# Instructions to follow
Where a line of the data holds the word "искомый", copy that line.

# Record extracts
○ ○ ○ ○

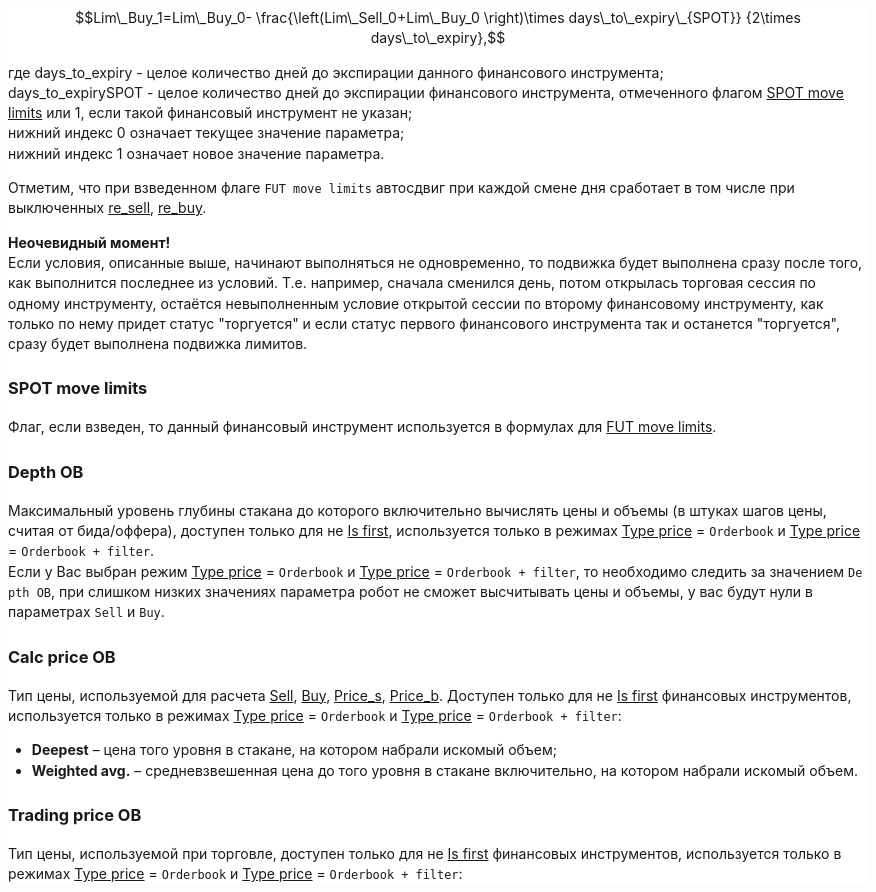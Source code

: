 $$Lim\_Buy_1=Lim\_Buy_0- \frac{\left(Lim\_Sell_0+Lim\_Buy_0 \right)\times days\_to\_expiry\_{SPOT}}
	                      {2\times days\_to\_expiry},$$

где days_to_expiry - целое количество дней до экспирации данного финансового инструмента;  
days_to_expirySPOT - целое количество дней до экспирации финансового инструмента, отмеченного флагом [SPOT move limits](params-description.md#s.move_limits1) или 1, если такой финансовый инструмент не указан;  
нижний индекс 0 означает текущее значение параметра;  
нижний индекс 1 означает новое значение параметра.

Отметим, что при взведенном флаге `FUT move limits` автосдвиг при каждой смене дня сработает в том числе при выключенных [re_sell](params-description.md#p.re_sell), [re_buy](params-description.md#p.re_buy).

**Неочевидный момент!**  
Если условия, описанные выше, начинают выполняться не одновременно, то подвижка будет выполнена сразу после того, как выполнится последнее из условий. Т.е. например, сначала сменился день, потом открылась торговая сессия по одному инструменту, остаётся невыполненным условие открытой сессии по второму финансовому инструменту, как только по нему придет статус "торгуется" и если статус первого финансового инструмента так и останется "торгуется", сразу будет выполнена подвижка лимитов.

### SPOT move limits <Anchor :ids="['s.move_limits1']" />

Флаг, если взведен, то данный финансовый инструмент используется в формулах для [FUT move limits](params-description.md#s.move_limits).

### Depth OB <Anchor :ids="['s.depth_ob']" />

Максимальный уровень глубины стакана до которого включительно вычислять цены и объемы (в штуках шагов цены, считая от бида/оффера), доступен только для не [Is first](params-description.md#s.is_first), используется только в режимах [Type price](params-description.md#p.price_type) = `Orderbook` и [Type price](params-description.md#p.price_type) = `Orderbook + filter`.  
Если у Вас выбран режим [Type price](params-description.md#p.price_type) = `Orderbook` и [Type price](params-description.md#p.price_type) = `Orderbook + filter`, то необходимо следить за значением `Depth OB`, при слишком низких значениях параметра робот не сможет высчитывать цены и объемы, у вас будут нули в параметрах `Sell` и `Buy`.

### Calc price OB <Anchor :ids="['s.ob_c_p_t']" />

Тип цены, используемой для расчета [Sell](params-description.md#p.sell), [Buy](params-description.md#p.buy), [Price_s](params-description.md#p.price_s), [Price_b](params-description.md#p.price_b). Доступен только для не [Is first](params-description.md#s.is_first) финансовых инструментов, используется только в режимах [Type price](params-description.md#p.price_type) = `Orderbook` и [Type price](params-description.md#p.price_type) = `Orderbook + filter`:

- **Deepest** – цена того уровня в стакане, на котором набрали искомый объем;
- **Weighted avg.** – средневзвешенная цена до того уровня в стакане включительно, на котором набрали искомый объем.

### Trading price OB <Anchor :ids="['s.ob_t_p_t']" />

Тип цены, используемой при торговле, доступен только для не [Is first](params-description.md#s.is_first) финансовых инструментов, используется только в режимах [Type price](params-description.md#p.price_type) = `Orderbook` и [Type price](params-description.md#p.price_type) = `Orderbook + filter`:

○ ○ ○ ○

# Written answer
- **Deepest** – цена того уровня в стакане, на котором набрали искомый объем;
- **Weighted avg.** – средневзвешенная цена до того уровня в стакане включительно, на котором набрали искомый объем.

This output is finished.